More troubling were random observations about religion, increasing in frequency since the account first tweeted in May 2013. I also had no idea how many of faux-Frank’s few 56 followers thought he was me – or how many had engaged with him via direct message, thinking they were messaging me.

On October 12, I reported faux-Frank to Twitter support, leading to a request to scan and upload my driver’s license and passport. By October 20, faux- was former-Frank with the confirming email, “We’ve removed the reported account for a violation of Twitter Rules.”

“Philip Graham” on Facebook proved more challenging. Direct impersonation was one thing. Using my photos as that person’s only public profile photos – well, Facebook’s profile reporting for Identity and Privacy didn’t seem to have an option for that. If you select photo content as the problem with a profile, you’re prompted to message that person to take them down. Right.PhilipGrahamreport

But “Philip Graham,” too, is now gone, reported October 26, taken down October 29 after Facebook reviewed what it called my “pretending to be you” report. I still have no idea how many people the dubious doppelganger friended, or what else he posted behind Facebook’s Friend wall. Nor do I yet have the guts to do a reverse-image search on Google or TinEye to see how many more faux-Franks are out there.

It’s what happens after someone thinks the pretender is you that really matters, as Alec Couros told me when I reached out to (what I assumed was) him directly. Scammers “quickly move into a personal SMS or similar relationship with their victims,” he says. “Once they have directly connected to their victims, the fake profiles become fairly meaningless and are used mostly for finding new victims.”

Even getting fake identity pages taken down doesn’t seem to deter them. “When the sites go down after I’ve reported them,” Couros notes, “often scammers will say that they have done so purposefully for whatever reason they contrive.”

“I am convinced this problem is much more widespread than we realize,” Couros says.

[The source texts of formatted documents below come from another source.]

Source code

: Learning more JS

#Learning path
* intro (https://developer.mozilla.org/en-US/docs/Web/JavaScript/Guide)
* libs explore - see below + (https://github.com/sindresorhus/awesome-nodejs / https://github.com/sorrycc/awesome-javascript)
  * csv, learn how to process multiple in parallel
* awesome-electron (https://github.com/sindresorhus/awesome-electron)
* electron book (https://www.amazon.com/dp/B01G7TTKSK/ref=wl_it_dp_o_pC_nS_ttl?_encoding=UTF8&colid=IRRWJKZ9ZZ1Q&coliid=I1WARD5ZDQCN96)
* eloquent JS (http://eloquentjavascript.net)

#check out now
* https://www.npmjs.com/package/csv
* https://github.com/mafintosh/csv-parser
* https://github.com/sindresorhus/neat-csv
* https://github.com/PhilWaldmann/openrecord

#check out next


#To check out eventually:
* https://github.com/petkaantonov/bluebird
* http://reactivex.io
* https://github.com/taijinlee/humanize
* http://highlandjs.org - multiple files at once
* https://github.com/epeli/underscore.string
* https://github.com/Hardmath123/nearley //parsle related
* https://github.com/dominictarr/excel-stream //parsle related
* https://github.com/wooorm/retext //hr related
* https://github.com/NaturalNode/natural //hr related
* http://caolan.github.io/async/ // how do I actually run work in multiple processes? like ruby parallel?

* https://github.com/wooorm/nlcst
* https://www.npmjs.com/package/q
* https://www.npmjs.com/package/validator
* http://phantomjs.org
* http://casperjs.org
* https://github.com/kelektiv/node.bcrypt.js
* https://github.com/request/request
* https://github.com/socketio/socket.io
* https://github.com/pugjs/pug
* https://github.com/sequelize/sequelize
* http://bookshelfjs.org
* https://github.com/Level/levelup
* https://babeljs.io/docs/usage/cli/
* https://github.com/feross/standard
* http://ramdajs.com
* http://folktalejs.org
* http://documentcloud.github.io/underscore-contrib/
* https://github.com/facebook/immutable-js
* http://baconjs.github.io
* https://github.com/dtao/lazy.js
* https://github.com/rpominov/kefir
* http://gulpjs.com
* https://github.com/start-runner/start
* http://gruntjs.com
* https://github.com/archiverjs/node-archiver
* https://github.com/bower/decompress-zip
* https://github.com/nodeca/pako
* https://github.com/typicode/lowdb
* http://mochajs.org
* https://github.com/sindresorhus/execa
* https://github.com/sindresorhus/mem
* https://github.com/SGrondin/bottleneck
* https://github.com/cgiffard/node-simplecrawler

He thinks the embarrassment of the victims itself can get in the way of finding solutions. Not to mention, as I discovered, the cluelessness of those being misrepresented.

Yet the best defense, perhaps counterintuitively, is to take a stronger digital identity offense. Couros reasons that if a person has just a few photos online, scammers can fill in gaps and weave those photos together into a false story: “Not having a distinct presence online makes it more difficult to find the real person associated with those photos.” If you post a lot of images online on sites obviously tied to, or controlled by, you, it’s easier for others to connect the pixels. That was how my vacation tweeter discovered me, via an image posted on another site.

What also might help? Viewers of social media, dating sites (and other online services that encourage individual profiles) need to develop the web literacy to sniff out whether claims are valid or suspect. In other words, they need to vigorously develop and apply a good, old-fashioned bullshit detector.